Elle se raidit en le voyant lever la main et l'approcher de son visage. Elle a le temps d'observer le mouvement de ses doigts avant de sentir un relent nauséeux l'envahir. Elle a l'habitude de sentir les hommes la toucher, des hommes pour qui elle n'éprouve généralement rien de mieux qu'un mépris très cordial, mais ce n'est pas pareil. Pas cette fois. Elle repousse sa main d'une tape dont il ira peut être se plaindre dans les jupes de sa mère et se redresse pour lui montrer qu'elle n'a pas peur de lui. Elle croise les bras et l'écoute, ses lèvres parcourues d'un tremblement faute de pouvoir l'interrompre. Ce sont les humains qu'elle a appris a haïr, mais les clones comme Ariel ne valent pas beaucoup mieux à ses yeux. Elle a beau savoir que ce n'est pas entièrement de leur faute, cet acharnement à défendre la suprématie de leurs créateurs la hérisse à chaque fois. Elle écoute et se retient. Elle goûte son ton condescendant, le garde en bouche pour pouvoir le lui recracher. Elle est peut être naïve à croire qu'elle a une chance mais elle préfère sa position à la sienne. Elle, au moins, ne se leurre pas sur ce qu'il adviendra en fin de course.

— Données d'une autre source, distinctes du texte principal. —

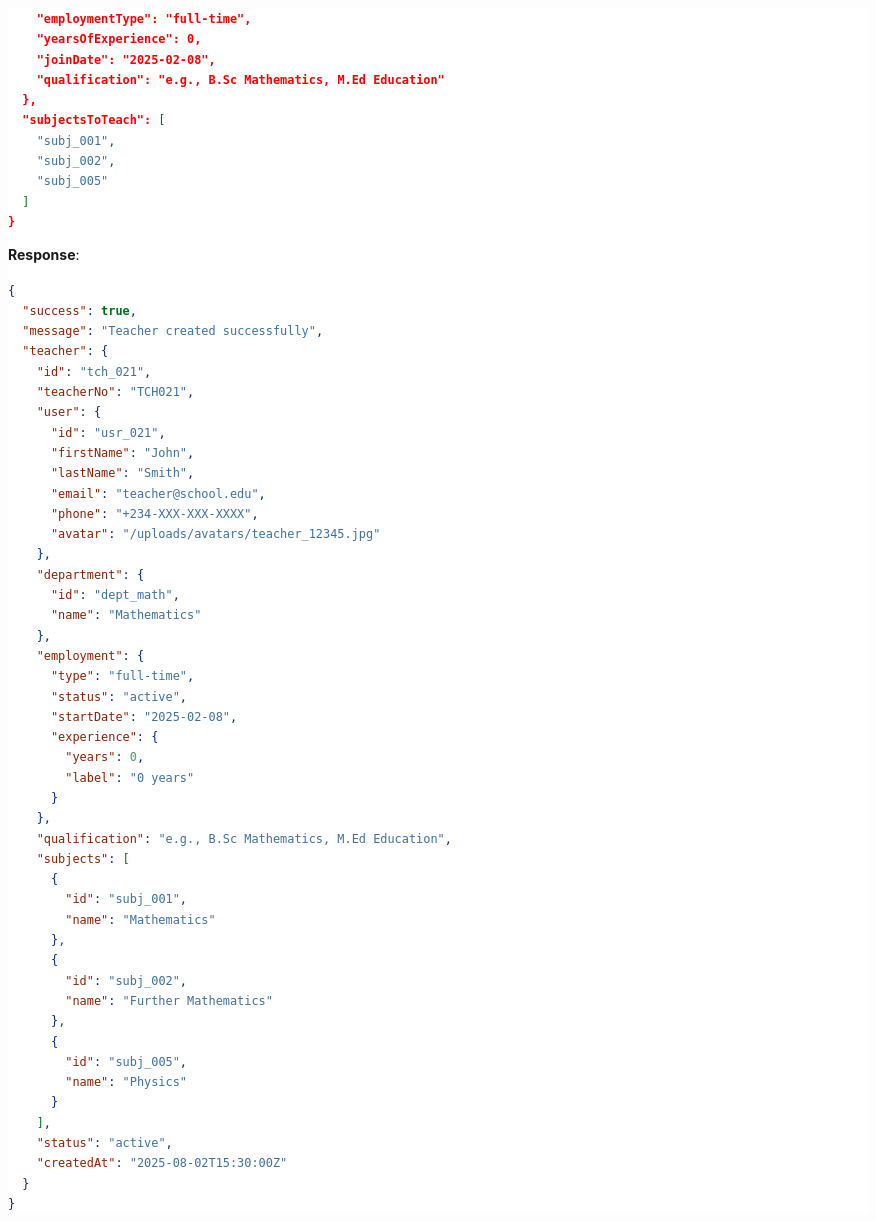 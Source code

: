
 ```json
    "employmentType": "full-time",
    "yearsOfExperience": 0,
    "joinDate": "2025-02-08",
    "qualification": "e.g., B.Sc Mathematics, M.Ed Education"
  },
  "subjectsToTeach": [
    "subj_001",
    "subj_002",
    "subj_005"
  ]
}
```

**Response**:
```json
{
  "success": true,
  "message": "Teacher created successfully",
  "teacher": {
    "id": "tch_021",
    "teacherNo": "TCH021",
    "user": {
      "id": "usr_021",
      "firstName": "John",
      "lastName": "Smith",
      "email": "teacher@school.edu",
      "phone": "+234-XXX-XXX-XXXX",
      "avatar": "/uploads/avatars/teacher_12345.jpg"
    },
    "department": {
      "id": "dept_math",
      "name": "Mathematics"
    },
    "employment": {
      "type": "full-time",
      "status": "active",
      "startDate": "2025-02-08",
      "experience": {
        "years": 0,
        "label": "0 years"
      }
    },
    "qualification": "e.g., B.Sc Mathematics, M.Ed Education",
    "subjects": [
      {
        "id": "subj_001",
        "name": "Mathematics"
      },
      {
        "id": "subj_002", 
        "name": "Further Mathematics"
      },
      {
        "id": "subj_005",
        "name": "Physics"
      }
    ],
    "status": "active",
    "createdAt": "2025-08-02T15:30:00Z"
  }
}
```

- Probablement rien, vous avez raison. Et vous ? Pour l'instant vous avez votre joli statut et votre joli minois, mais qu'est ce que madame Henderson fera de vous lorsqu'elle découvrira vos premiers signes d'usure ? Elle a remplacé son fils par un clone, j'imagine qu'elle aura encore moins de scrupules à vous remplacer par un modèle plus récent. Peut etre que vous n'êtes meme pas le premier à remplir ce rôle, allez savoir... Vous vous sentirez toujours aussi supérieur à moi lorsqu'on vous désactivera ?

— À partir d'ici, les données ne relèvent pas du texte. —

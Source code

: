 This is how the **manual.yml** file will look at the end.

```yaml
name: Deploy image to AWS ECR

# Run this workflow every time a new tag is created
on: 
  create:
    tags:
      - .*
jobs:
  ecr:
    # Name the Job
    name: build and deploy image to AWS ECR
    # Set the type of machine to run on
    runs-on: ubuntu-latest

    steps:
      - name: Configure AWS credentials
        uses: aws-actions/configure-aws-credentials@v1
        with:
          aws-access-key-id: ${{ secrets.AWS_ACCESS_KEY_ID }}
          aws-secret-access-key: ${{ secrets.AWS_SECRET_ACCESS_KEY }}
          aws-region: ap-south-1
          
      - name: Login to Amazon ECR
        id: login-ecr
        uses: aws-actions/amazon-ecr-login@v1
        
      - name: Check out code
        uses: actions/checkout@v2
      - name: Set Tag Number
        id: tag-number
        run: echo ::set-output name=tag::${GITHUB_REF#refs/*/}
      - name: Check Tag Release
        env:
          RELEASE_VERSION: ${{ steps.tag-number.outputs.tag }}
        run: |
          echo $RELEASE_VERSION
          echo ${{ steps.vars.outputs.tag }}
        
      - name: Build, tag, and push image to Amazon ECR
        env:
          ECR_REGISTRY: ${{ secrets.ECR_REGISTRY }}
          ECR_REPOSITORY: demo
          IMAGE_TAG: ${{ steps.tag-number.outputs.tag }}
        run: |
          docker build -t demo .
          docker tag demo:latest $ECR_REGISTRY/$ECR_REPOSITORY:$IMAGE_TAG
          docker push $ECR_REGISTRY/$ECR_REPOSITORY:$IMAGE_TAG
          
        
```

Elle attend qu'Ariel ait bien perçu la portée de son message puis lui prend la main, la retourne, et fait mine d'y chercher quelque chose avant de la relâcher. Elle le toise alors, d'un sourire froid.
- Vous voyez, je suis quelqu'un de raisonnable et, comment disiez-vous... Réaliste ? Oui, je crois que c'était ça. Je n'ai rien à vous offrir, si ce n'est une chance de sauver votre peau, mais vous avez le droit de préférer votre sort au mien. Je comprendrais. Enfin non, je ne comprends pas, mais je ne vais pas vous forcer la main. Vous êtes un grand garçon.
Poppy termine en lui tapotant la joue, un geste qui aurait pu être affectueux s'il n'y avais pas eu ce sourire toujours si froid pour l'accompagner.